Technical founders without go-to-market experience tend to be unfamiliar with this kind of failure. When their first pilot fails, they feel alone. When they search for articles to find solace or advice, they find endless success stories and impossible-to-replicate pivots. 

But I'm here to tell you, from my experience working with dozens of early stage technical startups like yours, that everything is fine. Tons of now successful startups failed some their early pilots and ended up figuring things out; the key is that they learned from those failures and used those lessons to make concrete changes to their plans. It's not a death sentence, it's part of the game.

To help you wrap your head around this counterintuitive idea, I'll run through a few common failures scenarios that I see and what you can learn from them.

Failure scenarios and what you can learn from them

To make this easier to follow, let's use a walkthrough example. Imagine you're an experienced backend engineer with a decade or two of experience working on observability tooling. You and a few longtime coworkers leave your current gig to start an observability company, focusing on lowering costs and improving insight yield on those massive piles of telemetry data.

There are about a million ways for you to fail. The name of the game is specificity – making sure that from every failure, you learn a specific, actionable lesson. If your company falls apart because of cofounder drama, a hostile board, or because your idea was dumb in the first place...then there's not much specific product or go-to-market information to learn from a failed pilot.

Let’s run through a few common scenarios I see when founders fail their early pilots. In each of these, there are concrete things you can change and improve based on the information that failure gives you. Failing is good!
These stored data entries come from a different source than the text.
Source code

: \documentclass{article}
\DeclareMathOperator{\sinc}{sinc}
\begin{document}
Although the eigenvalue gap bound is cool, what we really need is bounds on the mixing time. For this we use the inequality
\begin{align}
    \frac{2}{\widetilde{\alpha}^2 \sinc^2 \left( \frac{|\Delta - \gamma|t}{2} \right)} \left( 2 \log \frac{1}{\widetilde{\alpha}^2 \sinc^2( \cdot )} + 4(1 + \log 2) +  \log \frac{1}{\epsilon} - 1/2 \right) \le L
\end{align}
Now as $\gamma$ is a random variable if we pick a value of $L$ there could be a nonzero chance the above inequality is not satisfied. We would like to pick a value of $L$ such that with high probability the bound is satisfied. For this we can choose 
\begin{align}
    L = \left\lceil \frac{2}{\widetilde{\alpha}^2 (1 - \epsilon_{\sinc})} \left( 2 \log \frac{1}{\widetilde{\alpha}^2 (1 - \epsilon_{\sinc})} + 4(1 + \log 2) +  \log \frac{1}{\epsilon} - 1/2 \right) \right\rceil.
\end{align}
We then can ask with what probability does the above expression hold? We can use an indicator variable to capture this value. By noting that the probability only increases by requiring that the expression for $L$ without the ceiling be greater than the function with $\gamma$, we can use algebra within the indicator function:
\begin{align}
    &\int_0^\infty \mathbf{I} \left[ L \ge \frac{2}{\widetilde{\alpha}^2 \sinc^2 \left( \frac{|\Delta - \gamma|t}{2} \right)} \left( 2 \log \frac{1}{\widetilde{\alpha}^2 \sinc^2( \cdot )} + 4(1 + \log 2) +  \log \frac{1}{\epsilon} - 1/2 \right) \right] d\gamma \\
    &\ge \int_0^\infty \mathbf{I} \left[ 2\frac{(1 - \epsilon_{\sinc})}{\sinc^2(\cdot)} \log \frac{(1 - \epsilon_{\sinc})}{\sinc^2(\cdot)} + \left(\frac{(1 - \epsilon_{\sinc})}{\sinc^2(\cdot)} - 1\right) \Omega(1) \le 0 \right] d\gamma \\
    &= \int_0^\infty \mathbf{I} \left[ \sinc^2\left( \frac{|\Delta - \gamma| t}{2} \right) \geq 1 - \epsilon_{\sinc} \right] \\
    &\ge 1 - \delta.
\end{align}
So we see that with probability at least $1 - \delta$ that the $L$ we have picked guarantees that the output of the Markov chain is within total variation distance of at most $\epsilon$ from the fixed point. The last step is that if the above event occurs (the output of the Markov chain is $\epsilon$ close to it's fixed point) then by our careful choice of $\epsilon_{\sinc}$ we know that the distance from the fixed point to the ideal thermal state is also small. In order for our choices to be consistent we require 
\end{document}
Scenario 1: failure to tell a compelling story

In this scenario, you get strong initial interest because the problem you're working on (observability) is very real. But when you get into conversations with your prospects, and pilots progress, you keep hearing things like,

"Isn’t [your_product] just a tweaked [incumbent_product]?"
"How is this different from the 6 other observability vendors who keep advertising to me?"

They don't get how you're unique and differentiated relative to competitors.
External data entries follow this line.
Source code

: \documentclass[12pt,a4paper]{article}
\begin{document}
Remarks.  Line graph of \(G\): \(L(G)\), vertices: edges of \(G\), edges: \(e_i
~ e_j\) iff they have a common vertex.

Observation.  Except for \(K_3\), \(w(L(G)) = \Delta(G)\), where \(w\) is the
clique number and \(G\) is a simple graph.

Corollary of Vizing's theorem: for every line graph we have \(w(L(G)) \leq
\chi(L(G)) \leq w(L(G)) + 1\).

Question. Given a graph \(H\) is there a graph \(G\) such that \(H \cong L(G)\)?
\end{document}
In this case, you didn’t tell a compelling story, which (post forthcoming) is one of the hardest things to do as a founder coming from a technical background. Observability is a crowded market, and you're not going to stand out just talking about groups of features or a different architecture. This is a very useful lesson that you (a) would never have learned if you didn't fail, and (b) can use to improve in the future.

Scenario 2: specific product failure

In this scenario the pilot goes well initially, but your design partner starts running into product issues: missing features, half-baked screens, and consistent bugs. They understood the value of what you were doing, wanted it to work, but the product just wasn't there – or if it was, they didn't push through the cruft to find it.

This is a common failure mode. You most likely went to market too early, and don't have a basic viable product that can solve the problem. You can also go too far in the other direction, and put yourself in a cave working on a perfect product that nobody ends up wanting. But a failed pilot that teaches you that you need to spend time improving your product? That's valuable.

Scenario 3: failure to find the right design partner

In this scenario, which is extremely common among founders I work with, they find a design partner via an existing relationship (often a friend). And even though the pilot gets off to a good start, at some point it inevitably goes cold. It could be a product issue, changing priorities, or anything else; but the main point is, the design partner just wasn't that committed to the problem in the first place. By the way, this is exactly why you need to charge for your pilots.

The valuable lesson you learned here is how important it is to really get specific about who your design partners are. Just because someone is willing to work with you doesn't mean they're a good design partner: you need to be able to learn from your engagement. A smart person once said that the primary payment changing hands in a pilot is feedback, and you should spend your time finding people who will give you that detailed, relevant, useful feedback.


Failing some of your early pilots is fine: it doesn't mean you're doomed, and plenty of the companies that you look up to dealt with the same. But when you fail, make sure you can learn from it. And instead of dreading the "we won't be proceeding with the pilot" call, you'll actually, sort of, maybe welcome it.